→ **Required action**
Look through the listing below for the word "HostedTransportConfigurationManagerConfigInitStart" and copy every line where it occurs.

→ **Data for analysis**
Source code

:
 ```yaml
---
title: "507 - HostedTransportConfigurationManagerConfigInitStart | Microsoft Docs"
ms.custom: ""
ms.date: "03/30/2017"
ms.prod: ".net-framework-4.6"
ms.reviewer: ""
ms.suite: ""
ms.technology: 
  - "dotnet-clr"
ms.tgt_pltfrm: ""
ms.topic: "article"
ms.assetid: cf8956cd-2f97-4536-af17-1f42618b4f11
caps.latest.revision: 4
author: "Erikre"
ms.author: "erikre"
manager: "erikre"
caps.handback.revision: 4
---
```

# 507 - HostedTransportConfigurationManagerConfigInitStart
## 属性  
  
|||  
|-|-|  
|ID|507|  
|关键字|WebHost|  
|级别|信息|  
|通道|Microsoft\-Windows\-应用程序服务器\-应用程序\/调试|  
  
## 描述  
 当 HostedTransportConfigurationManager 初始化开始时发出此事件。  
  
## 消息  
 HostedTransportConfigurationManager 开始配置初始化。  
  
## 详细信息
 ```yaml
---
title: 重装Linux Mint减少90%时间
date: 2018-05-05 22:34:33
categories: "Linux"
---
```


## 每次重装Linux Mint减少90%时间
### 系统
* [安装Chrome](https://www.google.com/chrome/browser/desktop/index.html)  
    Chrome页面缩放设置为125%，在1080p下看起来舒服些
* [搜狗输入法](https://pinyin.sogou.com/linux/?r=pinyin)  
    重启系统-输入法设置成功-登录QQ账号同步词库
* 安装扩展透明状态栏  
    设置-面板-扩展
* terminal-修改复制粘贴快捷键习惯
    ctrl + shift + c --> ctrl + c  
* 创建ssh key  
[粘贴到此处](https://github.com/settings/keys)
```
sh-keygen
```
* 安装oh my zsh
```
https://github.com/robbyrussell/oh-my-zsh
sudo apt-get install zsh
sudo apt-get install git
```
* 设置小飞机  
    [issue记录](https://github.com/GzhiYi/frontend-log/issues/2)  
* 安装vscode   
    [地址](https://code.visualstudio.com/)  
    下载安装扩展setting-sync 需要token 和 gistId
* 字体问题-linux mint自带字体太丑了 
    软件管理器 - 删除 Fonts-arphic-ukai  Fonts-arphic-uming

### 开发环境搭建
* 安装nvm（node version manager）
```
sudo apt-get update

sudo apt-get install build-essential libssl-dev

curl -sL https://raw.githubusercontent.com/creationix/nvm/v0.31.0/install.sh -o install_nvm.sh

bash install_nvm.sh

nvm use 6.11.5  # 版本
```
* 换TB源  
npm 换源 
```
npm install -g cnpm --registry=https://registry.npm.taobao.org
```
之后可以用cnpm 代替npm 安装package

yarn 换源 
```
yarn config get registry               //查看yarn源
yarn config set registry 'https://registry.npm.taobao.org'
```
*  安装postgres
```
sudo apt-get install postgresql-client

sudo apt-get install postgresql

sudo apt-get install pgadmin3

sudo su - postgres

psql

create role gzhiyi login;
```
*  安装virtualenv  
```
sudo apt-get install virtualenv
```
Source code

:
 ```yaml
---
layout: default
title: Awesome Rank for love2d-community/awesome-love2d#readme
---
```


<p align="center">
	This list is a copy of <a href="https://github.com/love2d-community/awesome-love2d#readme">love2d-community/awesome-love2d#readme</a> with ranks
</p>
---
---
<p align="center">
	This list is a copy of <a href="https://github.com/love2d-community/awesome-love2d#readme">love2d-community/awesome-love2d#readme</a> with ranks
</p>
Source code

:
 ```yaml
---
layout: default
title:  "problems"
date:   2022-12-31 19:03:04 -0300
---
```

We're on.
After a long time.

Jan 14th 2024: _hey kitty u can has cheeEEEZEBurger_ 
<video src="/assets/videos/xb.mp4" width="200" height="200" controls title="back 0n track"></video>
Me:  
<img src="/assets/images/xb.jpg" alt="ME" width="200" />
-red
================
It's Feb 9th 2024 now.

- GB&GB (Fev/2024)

→ **Answer to this problem**
title: "507 - HostedTransportConfigurationManagerConfigInitStart | Microsoft Docs"
# 507 - HostedTransportConfigurationManagerConfigInitStart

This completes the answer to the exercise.